→ Task instructions:
Among the entries below, find all lines that include "function" and copy them.

--- Records shown Enclosed Below ---

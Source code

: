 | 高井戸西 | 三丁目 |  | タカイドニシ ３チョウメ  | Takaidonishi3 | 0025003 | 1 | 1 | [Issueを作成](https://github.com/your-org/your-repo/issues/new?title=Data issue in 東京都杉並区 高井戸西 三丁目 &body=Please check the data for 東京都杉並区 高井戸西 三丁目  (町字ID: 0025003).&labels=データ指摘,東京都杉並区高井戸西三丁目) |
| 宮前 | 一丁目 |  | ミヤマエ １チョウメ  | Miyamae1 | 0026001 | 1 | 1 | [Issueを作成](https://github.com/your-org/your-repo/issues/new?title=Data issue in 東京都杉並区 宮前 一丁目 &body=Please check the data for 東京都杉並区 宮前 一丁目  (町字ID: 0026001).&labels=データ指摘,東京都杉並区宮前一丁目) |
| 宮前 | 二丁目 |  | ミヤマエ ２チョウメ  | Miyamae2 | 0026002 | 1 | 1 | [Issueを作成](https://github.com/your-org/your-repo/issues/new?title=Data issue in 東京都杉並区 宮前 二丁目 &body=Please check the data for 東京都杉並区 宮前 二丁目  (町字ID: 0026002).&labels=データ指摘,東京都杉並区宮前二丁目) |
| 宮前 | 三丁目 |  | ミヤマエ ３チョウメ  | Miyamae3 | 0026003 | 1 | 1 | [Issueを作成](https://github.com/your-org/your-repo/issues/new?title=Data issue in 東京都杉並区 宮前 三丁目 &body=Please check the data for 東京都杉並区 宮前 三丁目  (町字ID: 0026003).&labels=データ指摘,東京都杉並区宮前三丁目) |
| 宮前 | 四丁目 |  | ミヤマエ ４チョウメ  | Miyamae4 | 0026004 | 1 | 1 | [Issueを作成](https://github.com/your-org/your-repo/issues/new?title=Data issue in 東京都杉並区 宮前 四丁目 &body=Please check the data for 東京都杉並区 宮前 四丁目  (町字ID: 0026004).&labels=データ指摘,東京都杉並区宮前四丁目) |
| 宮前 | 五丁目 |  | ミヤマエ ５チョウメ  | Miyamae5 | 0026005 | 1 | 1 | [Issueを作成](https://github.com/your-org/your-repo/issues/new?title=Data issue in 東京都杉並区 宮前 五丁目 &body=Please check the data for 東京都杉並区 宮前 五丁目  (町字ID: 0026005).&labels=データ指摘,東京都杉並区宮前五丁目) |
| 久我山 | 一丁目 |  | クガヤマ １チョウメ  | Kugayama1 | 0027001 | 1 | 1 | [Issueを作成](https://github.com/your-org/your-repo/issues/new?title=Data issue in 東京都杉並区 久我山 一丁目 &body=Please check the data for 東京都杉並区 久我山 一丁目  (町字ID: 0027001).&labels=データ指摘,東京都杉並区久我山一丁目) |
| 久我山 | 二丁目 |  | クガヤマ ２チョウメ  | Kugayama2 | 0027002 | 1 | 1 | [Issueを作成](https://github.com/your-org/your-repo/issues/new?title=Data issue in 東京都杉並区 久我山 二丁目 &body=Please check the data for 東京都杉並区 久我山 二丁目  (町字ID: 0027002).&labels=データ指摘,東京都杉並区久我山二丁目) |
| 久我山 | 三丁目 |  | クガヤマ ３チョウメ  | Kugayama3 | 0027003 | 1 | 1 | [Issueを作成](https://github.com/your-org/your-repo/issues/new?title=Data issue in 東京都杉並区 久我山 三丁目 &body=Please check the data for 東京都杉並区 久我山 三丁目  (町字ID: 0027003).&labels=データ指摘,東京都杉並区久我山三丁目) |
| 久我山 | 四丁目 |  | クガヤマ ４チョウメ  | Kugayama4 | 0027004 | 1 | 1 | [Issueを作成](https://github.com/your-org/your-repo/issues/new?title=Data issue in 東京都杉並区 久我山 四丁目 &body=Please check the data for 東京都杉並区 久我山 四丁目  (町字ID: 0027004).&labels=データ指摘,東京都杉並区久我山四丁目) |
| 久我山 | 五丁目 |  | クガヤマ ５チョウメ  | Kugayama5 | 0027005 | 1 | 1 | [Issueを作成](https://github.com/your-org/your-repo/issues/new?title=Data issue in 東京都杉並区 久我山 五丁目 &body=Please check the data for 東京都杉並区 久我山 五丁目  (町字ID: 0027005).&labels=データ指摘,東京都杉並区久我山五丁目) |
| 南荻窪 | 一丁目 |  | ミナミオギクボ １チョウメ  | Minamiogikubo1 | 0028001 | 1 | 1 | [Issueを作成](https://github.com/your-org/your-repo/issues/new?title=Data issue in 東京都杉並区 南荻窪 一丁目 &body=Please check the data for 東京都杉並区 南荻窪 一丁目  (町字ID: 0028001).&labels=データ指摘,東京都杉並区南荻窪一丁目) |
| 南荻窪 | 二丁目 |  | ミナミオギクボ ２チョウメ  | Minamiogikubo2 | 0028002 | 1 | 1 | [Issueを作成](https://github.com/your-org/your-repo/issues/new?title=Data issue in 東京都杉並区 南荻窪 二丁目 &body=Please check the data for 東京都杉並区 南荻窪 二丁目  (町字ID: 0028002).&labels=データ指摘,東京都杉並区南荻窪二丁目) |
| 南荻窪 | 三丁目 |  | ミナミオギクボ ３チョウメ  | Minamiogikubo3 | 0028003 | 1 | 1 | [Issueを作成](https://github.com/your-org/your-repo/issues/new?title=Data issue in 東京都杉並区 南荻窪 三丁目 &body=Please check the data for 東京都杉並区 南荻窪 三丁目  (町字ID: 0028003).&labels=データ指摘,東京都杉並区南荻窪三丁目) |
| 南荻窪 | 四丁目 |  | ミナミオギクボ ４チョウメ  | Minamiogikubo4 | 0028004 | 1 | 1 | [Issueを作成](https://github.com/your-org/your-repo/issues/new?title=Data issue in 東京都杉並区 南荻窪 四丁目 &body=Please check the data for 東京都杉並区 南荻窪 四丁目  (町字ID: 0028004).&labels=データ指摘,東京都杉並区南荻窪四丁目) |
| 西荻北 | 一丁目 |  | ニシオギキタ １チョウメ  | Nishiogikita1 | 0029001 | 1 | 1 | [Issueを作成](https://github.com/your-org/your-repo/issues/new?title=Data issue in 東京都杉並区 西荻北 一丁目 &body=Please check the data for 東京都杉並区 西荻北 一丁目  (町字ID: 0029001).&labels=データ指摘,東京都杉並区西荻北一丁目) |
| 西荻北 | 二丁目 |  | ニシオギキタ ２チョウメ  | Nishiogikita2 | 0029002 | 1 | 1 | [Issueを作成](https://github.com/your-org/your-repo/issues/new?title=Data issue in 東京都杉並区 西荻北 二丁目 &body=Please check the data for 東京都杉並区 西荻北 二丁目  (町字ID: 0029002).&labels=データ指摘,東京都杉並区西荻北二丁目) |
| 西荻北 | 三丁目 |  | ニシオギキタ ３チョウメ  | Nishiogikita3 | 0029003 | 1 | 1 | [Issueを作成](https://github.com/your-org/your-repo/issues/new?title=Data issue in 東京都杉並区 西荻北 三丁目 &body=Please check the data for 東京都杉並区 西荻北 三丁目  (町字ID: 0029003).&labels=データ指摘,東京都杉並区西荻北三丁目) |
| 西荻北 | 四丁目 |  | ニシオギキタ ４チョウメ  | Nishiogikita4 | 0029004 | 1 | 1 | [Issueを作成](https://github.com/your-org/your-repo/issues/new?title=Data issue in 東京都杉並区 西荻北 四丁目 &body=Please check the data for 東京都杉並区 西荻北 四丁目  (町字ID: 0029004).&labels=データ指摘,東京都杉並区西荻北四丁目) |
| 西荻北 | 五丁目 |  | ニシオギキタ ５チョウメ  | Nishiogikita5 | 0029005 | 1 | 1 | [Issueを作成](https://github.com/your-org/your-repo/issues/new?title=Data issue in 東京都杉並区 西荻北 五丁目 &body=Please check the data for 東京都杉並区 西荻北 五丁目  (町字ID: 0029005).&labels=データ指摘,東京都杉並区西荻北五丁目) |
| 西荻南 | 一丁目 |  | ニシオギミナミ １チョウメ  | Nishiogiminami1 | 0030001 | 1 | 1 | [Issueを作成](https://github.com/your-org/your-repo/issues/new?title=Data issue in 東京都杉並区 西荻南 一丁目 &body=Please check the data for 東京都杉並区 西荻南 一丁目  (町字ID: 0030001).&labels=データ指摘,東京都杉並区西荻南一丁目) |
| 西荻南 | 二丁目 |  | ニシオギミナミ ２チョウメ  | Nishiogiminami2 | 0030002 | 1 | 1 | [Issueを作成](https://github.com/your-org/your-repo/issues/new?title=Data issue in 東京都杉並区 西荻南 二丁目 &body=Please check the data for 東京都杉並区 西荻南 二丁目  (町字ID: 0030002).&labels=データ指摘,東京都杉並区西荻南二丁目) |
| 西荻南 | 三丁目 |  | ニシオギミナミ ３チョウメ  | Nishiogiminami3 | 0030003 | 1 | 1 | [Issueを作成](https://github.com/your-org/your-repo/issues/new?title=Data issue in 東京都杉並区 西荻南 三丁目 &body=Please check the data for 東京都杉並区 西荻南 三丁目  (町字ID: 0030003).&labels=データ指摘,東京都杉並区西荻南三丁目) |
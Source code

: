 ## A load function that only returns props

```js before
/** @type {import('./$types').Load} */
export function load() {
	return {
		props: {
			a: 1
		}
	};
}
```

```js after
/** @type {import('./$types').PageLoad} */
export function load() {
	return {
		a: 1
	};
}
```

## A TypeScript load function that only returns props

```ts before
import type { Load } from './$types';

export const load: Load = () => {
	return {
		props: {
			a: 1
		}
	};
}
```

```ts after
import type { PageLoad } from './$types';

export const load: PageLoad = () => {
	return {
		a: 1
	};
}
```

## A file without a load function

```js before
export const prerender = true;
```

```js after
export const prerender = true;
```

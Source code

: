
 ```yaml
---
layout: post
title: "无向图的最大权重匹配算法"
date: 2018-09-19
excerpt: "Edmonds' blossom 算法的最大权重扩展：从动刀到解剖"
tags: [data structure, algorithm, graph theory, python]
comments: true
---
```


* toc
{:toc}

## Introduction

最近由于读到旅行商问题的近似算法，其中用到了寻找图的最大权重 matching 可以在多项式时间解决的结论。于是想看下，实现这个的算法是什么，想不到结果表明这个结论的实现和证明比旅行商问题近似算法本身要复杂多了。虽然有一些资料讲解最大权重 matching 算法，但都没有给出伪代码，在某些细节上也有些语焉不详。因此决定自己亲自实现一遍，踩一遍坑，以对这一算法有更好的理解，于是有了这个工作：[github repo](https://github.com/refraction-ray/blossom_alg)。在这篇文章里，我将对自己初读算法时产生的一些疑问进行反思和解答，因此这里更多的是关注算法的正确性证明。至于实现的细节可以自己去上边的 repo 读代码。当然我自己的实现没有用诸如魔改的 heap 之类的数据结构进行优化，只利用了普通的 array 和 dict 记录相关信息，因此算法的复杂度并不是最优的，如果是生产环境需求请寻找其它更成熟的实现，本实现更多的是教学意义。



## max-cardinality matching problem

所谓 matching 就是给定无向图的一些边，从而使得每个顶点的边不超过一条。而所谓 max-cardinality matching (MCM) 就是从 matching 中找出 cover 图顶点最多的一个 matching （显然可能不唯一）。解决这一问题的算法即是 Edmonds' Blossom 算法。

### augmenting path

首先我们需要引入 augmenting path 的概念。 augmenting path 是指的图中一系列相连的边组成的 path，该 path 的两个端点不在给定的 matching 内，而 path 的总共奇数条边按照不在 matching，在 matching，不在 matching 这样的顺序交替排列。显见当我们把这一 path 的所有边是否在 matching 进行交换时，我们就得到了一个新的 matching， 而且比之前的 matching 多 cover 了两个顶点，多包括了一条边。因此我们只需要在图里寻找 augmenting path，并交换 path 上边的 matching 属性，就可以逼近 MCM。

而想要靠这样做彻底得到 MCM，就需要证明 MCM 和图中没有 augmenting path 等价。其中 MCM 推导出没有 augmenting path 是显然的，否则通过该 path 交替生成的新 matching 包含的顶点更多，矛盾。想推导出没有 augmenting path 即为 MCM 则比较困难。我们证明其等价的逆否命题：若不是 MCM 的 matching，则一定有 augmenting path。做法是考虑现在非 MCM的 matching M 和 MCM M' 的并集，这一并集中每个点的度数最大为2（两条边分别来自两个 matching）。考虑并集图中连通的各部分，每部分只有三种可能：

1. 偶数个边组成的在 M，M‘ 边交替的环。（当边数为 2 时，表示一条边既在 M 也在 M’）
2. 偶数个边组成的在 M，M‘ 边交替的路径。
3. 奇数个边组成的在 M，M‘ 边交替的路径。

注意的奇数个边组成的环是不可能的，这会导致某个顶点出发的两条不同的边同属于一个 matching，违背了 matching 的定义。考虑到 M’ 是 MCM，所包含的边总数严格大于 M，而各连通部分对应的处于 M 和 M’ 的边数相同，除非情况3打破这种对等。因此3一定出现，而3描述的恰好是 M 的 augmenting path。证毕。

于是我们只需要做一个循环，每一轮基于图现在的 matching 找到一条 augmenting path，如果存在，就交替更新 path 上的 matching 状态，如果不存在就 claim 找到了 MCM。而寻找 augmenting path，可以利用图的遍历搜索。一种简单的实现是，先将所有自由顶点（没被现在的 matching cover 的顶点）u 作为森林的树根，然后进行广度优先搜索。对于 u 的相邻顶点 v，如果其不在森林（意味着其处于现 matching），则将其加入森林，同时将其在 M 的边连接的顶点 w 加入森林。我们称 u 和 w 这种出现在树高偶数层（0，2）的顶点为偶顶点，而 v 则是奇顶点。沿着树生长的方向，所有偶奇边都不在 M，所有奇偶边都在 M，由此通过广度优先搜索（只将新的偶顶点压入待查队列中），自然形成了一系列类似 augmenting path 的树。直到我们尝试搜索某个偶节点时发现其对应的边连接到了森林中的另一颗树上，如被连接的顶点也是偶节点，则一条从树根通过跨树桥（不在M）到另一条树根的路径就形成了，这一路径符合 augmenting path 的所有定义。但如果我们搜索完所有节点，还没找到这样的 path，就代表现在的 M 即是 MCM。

--- End of Enclosed Records shown ---

→ Exercise result:
: ## A load function that only returns props
export function load() {
export function load() {
## A TypeScript load function that only returns props
## A file without a load function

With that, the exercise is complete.